The retailer, which has more than 500 stores across the country, including 10 stores called Peek Kids, will close around 95 locations while it continues to search for a buyer.
Charlotte Russe was bought by private equity outfit Advent International in 2009 for $380 million, but due to dropping mall attendance and rising debt, the company has continued to struggle, along with other traditional mall retailers.
Last year, the company completed a restructuring deal to lower its debt from $214 million to $90 million. The retailer has gotten a commitment for up to $50 million of debtor-in-possession funding to help it run during the bankruptcy proceedings. All of the retailer’s online operations and stores are currently operational.
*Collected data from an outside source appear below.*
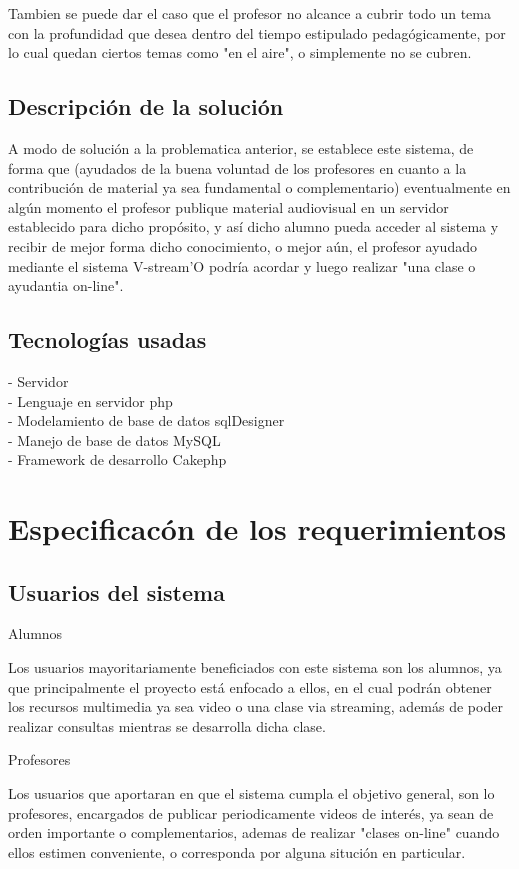 \documentclass[12pt]{article}
\begin{document}
Tambien se puede dar el caso que el profesor no alcance a cubrir todo un tema con la profundidad que desea
dentro del tiempo estipulado pedagógicamente, por lo cual quedan ciertos temas como "en el aire", o
simplemente no se cubren.


\subsection{Descripción de la solución}
A modo de solución a la problematica anterior, se establece este sistema, de forma que (ayudados de la buena
voluntad de los profesores en cuanto a la contribución de material ya sea fundamental o complementario) 
eventualmente en algún momento el profesor publique material 
audiovisual en un servidor establecido para dicho propósito, y así dicho alumno pueda acceder al sistema 
y recibir de mejor forma dicho conocimiento, o mejor aún, el profesor ayudado mediante el sistema V-stream'O podría
acordar y luego realizar "una clase o ayudantia on-line".

\subsection{Tecnologías usadas}
- Servidor\\
- Lenguaje en servidor php\\
- Modelamiento de base de datos sqlDesigner\\
- Manejo de base de datos MySQL\\
- Framework de desarrollo Cakephp\\ 


\newpage
\section{Especificacón de los requerimientos}
\subsection{Usuarios del sistema}
Alumnos

Los usuarios mayoritariamente beneficiados con este sistema son los alumnos, ya que principalmente
el proyecto está enfocado a ellos, en el cual podrán obtener los recursos multimedia ya sea video
o una clase via streaming, además de poder realizar consultas mientras se desarrolla dicha clase.

Profesores

Los usuarios que aportaran en que el sistema cumpla el objetivo general, son lo profesores, 
encargados de publicar periodicamente videos de interés, ya sean de orden importante o complementarios, 
ademas de realizar "clases on-line" cuando ellos estimen conveniente, o corresponda por alguna situción
en particular.
\end{document}
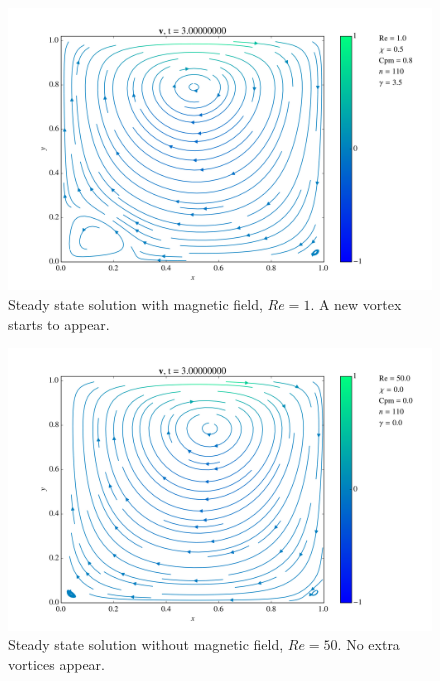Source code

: \documentclass[journal]{IEEEtran}
\begin{document}
\begin{figure}[!t]
\centering
\includegraphics[width=\linewidth]{figures/Re001/w/vectorField}
\caption{Steady state solution with magnetic field, $\mathit{Re}=1$. A new vortex starts to appear. \label{Re001wVectorField}}
\end{figure}

\begin{figure}[!t]
\centering
\includegraphics[width=\linewidth]{figures/Re050/n/vectorField}
\caption{Steady state solution without magnetic field, $\mathit{Re}=50$. No extra vortices appear. \label{Re050nVectorField}}
\end{figure}
\end{document}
Another landmark mall retailer, Sears, is currently embroiled in its own debt and foot traffic problems, with stores closing all over the country. Now, a deal meant to save the struggling store is facing obstacles, as the U.S. government and major mall owners are trying to block the bid from Eddie Lampert, Sears’ chairman, investor and former CEO.
A few weeks ago, Lampert’s ESL Investments won a bankruptcy court auction for the retailer, prevailing over a bid from Abacus Advisors Group LLC that would have closed down the retailer’s locations, as well as sold its inventory. Lampert’s plan, however, is said to keep approximately 400 locations in operation. The bid for $5.2 billion has already secured financing, with $850 million coming from a new asset-based loan provided by Bank of America, Citigroup and Royal Bank of Canada.
However, USA Today reported that the Pension Benefit Guaranty Corporation (PBGC) is against the deal, alleging that it aims to inappropriately obtain ownership of the chain’s Kenmore and DieHard brands. In addition, some mall owners, including Simon Property Group, are accusing Lampert of creating a “scheme” to “steal” the company and benefit from its decline.